According to sources in China, the arrested persons, including Wang Qiyou, Huang Yuting, Huang Changshou, Huang Tingyi, Huang Guojie and Huang Shaoxian, were members of a house church in Nanong Village in Guna Town, Funing County, Yunnan.
In order to free themselves from the routine oppression that Chinese authorities impose on unofficial churches, Wang Qiyou and other church members had for some time been applying to local authorities for official permission to conduct worship services under the guarantees of religious freedom set forth in China’s constitution. On the evening of June 6, Guna Town officials turned up at four locations where the church was holding worship services, ostensibly for the purpose of carrying out the necessary documentation to register the church. Instead, Wang Qiyou and the others were taken to the Funing County Detention Center without any warrants issued or any notice given to their families.
Finally on June 13 family members received notice from the Funing County Public Security Bureau that Wang Qiyou and seven others were being detained indefinitely on charges of engaging in feudalistic superstition. Four others were placed under administrative detention for 15 days. In addition, local authorities carried out a sweep of other church members with the cooperation of Public Security police in neighboring Baise County in Guangxi Province. Sources say police action against house churches is still ongoing in Yunnan Province in what is believed to be the most wide-scale crackdown on house churches carried out in China this year.
“Freedom of religion is guaranteed in the international covenants to which China is a signatory,” said HRIC president Liu Qing. “That includes the right to worship in the privacy of one’s home as much as the right to worship publicly in a church.

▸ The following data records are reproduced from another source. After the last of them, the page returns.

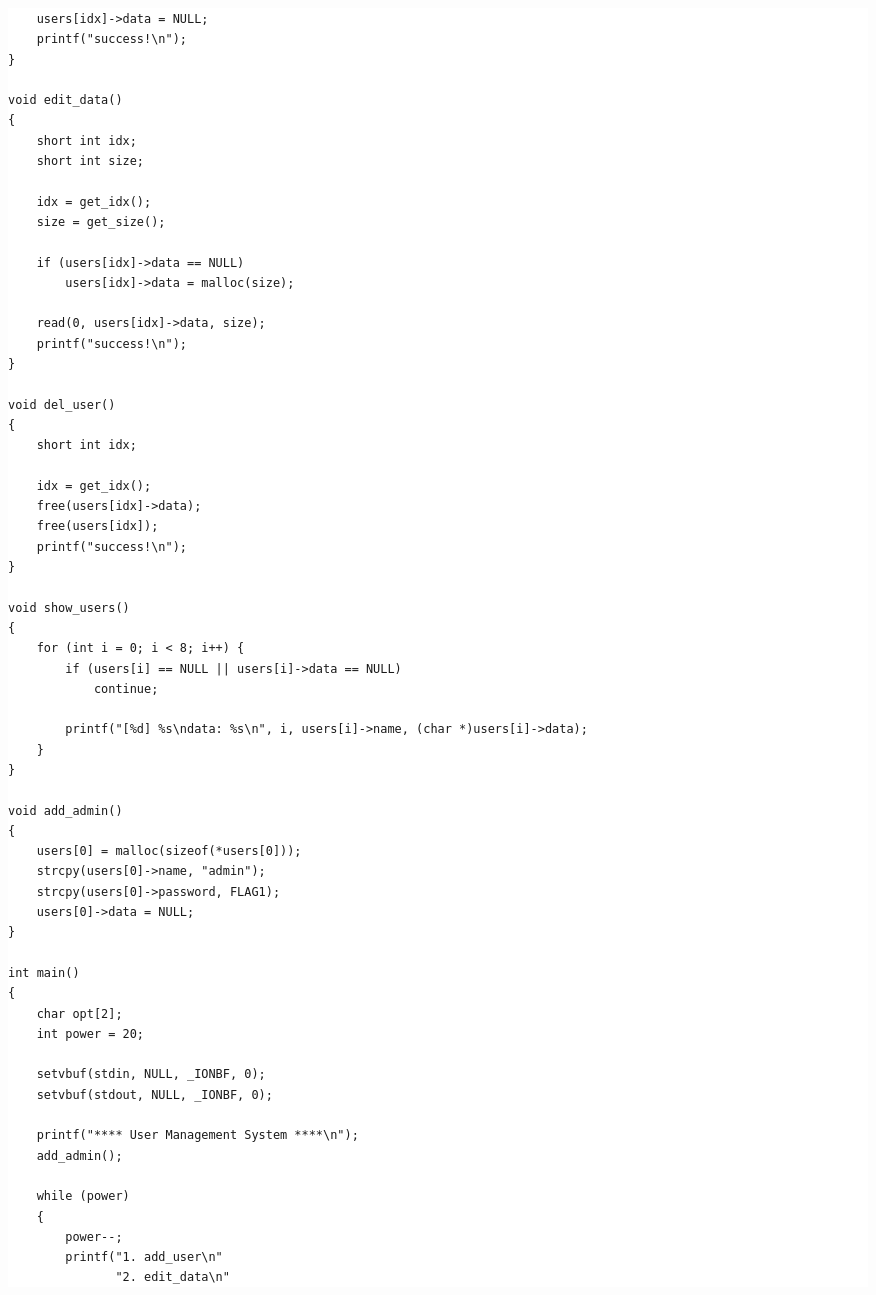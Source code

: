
 ```cpp=
    users[idx]->data = NULL;
    printf("success!\n");
}

void edit_data()
{
    short int idx;
    short int size;

    idx = get_idx();
    size = get_size();

    if (users[idx]->data == NULL)
        users[idx]->data = malloc(size);
    
    read(0, users[idx]->data, size);
    printf("success!\n");
}

void del_user()
{
    short int idx;

    idx = get_idx();
    free(users[idx]->data);
    free(users[idx]);
    printf("success!\n");
}

void show_users()
{
    for (int i = 0; i < 8; i++) {
        if (users[i] == NULL || users[i]->data == NULL)
            continue;
        
        printf("[%d] %s\ndata: %s\n", i, users[i]->name, (char *)users[i]->data);
    }
}

void add_admin()
{
    users[0] = malloc(sizeof(*users[0]));
    strcpy(users[0]->name, "admin");
    strcpy(users[0]->password, FLAG1);
    users[0]->data = NULL;
}

int main()
{
    char opt[2];
    int power = 20;

    setvbuf(stdin, NULL, _IONBF, 0);
    setvbuf(stdout, NULL, _IONBF, 0);

    printf("**** User Management System ****\n");
    add_admin();

    while (power)
    {
        power--;
        printf("1. add_user\n"
               "2. edit_data\n"
```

Labeling this worship as engaging in feudalistic superstition does not excuse Chinese authorities’ relentless persecution of people exercising this basic human right.”
HRIC calls on the Chinese government to respect the right of Chinese citizens to freedom of religion by immediately releasing those currently being detained for their peaceful religious activity and to desist in the ongoing police action against other house churches.